======== Dataset ========

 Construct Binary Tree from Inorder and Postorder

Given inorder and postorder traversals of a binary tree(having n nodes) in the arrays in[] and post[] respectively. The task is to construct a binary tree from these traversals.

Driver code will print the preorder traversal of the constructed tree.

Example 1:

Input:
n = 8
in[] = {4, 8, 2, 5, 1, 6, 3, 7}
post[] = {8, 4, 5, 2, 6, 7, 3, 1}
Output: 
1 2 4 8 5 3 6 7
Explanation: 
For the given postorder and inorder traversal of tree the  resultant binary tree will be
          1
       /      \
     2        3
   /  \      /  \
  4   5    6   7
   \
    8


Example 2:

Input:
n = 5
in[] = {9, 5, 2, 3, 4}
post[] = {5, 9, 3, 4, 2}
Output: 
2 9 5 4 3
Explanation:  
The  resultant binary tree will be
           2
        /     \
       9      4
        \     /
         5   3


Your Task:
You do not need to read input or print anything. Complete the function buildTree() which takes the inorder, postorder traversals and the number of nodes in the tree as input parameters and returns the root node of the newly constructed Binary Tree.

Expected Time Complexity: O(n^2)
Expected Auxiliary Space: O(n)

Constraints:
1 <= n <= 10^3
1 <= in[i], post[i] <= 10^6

========
======== Dataset ========

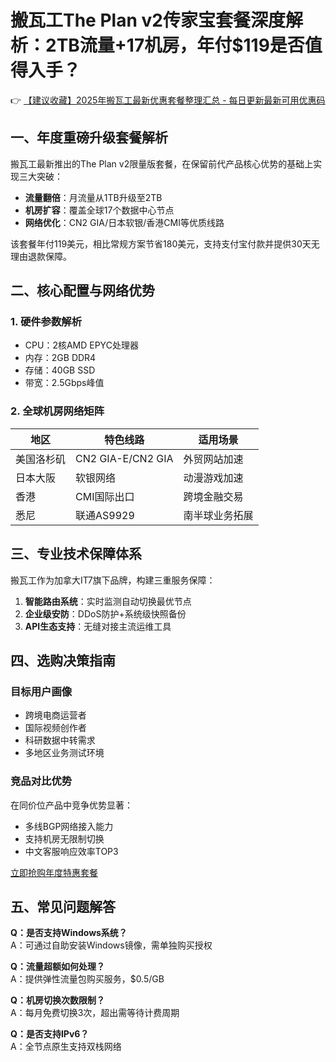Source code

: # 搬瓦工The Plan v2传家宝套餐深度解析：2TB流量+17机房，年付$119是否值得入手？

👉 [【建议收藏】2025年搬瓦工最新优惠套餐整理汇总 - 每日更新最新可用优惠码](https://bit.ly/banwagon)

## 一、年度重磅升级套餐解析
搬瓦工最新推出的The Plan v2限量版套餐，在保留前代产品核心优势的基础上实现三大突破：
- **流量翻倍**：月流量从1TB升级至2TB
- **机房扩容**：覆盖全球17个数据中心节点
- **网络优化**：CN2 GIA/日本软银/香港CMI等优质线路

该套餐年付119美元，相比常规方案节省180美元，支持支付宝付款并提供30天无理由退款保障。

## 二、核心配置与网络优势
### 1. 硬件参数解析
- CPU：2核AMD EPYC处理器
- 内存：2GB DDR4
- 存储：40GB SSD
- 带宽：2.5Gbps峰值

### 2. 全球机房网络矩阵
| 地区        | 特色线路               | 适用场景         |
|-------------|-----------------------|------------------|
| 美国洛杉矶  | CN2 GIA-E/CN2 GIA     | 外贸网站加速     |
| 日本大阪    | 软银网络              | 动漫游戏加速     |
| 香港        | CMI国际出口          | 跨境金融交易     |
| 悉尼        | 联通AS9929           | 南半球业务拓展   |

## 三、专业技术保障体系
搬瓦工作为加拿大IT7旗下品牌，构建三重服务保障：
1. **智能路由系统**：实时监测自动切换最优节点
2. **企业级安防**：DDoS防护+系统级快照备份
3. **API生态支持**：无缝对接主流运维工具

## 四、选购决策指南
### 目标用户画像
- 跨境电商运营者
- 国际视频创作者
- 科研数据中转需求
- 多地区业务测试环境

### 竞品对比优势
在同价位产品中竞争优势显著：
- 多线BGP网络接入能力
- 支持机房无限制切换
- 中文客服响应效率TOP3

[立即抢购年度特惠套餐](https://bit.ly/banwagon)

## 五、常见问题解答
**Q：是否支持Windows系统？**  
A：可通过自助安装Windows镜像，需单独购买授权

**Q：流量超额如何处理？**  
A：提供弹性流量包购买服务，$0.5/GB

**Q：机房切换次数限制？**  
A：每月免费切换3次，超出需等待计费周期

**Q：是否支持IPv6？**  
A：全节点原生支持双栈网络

========
======== Dataset ========

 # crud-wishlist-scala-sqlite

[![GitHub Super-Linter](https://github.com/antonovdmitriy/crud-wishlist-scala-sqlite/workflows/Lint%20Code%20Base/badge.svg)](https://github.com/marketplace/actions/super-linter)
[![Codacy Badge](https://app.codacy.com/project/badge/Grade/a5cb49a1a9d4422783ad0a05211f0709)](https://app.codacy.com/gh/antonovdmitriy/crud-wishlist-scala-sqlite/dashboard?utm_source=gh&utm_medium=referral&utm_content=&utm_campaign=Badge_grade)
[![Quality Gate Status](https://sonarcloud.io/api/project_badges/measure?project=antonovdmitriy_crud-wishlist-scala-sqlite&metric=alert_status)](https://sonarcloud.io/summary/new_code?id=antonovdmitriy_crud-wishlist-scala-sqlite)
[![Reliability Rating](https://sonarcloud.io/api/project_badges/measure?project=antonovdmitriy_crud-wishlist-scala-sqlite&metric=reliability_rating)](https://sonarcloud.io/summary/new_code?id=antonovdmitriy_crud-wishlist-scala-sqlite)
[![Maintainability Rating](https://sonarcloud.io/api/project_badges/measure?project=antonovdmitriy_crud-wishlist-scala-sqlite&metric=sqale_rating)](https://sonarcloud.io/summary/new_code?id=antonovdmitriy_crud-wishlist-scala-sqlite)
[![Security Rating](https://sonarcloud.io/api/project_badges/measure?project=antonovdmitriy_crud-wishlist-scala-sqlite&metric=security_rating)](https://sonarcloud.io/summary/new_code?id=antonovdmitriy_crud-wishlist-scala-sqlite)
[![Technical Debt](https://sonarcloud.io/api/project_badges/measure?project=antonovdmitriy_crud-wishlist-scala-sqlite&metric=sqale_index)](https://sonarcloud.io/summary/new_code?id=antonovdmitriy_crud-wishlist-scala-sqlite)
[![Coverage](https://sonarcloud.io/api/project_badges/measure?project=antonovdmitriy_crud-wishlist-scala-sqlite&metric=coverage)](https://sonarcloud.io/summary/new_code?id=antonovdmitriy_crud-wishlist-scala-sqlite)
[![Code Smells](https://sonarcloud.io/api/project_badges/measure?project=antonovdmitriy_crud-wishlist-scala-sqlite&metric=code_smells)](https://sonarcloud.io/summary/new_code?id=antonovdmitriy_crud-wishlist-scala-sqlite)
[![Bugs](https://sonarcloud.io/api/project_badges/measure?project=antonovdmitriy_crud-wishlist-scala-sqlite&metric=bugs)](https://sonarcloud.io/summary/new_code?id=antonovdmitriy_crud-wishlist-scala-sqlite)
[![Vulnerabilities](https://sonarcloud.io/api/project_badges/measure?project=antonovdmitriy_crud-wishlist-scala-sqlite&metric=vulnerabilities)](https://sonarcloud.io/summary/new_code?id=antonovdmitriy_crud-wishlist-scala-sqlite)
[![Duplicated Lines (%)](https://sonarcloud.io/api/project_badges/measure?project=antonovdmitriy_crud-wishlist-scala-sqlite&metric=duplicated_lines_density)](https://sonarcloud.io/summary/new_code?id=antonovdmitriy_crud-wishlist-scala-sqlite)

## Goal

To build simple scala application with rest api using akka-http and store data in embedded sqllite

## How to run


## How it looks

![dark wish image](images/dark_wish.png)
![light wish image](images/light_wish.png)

========

Assignment => Above this instruction are the records; retype exactly the lines from the one containing "Construct Binary Tree" up to and including the one containing "1 <= in[i], post[i] <= 10^6".

Response to this exercise =>
 Construct Binary Tree from Inorder and Postorder

Given inorder and postorder traversals of a binary tree(having n nodes) in the arrays in[] and post[] respectively. The task is to construct a binary tree from these traversals.

Driver code will print the preorder traversal of the constructed tree.

Example 1:

Input:
n = 8
in[] = {4, 8, 2, 5, 1, 6, 3, 7}
post[] = {8, 4, 5, 2, 6, 7, 3, 1}
Output: 
1 2 4 8 5 3 6 7
Explanation: 
For the given postorder and inorder traversal of tree the  resultant binary tree will be
          1
       /      \
     2        3
   /  \      /  \
  4   5    6   7
   \
    8


Example 2:

Input:
n = 5
in[] = {9, 5, 2, 3, 4}
post[] = {5, 9, 3, 4, 2}
Output: 
2 9 5 4 3
Explanation:  
The  resultant binary tree will be
           2
        /     \
       9      4
        \     /
         5   3


Your Task:
You do not need to read input or print anything. Complete the function buildTree() which takes the inorder, postorder traversals and the number of nodes in the tree as input parameters and returns the root node of the newly constructed Binary Tree.

Expected Time Complexity: O(n^2)
Expected Auxiliary Space: O(n)

Constraints:
1 <= n <= 10^3
1 <= in[i], post[i] <= 10^6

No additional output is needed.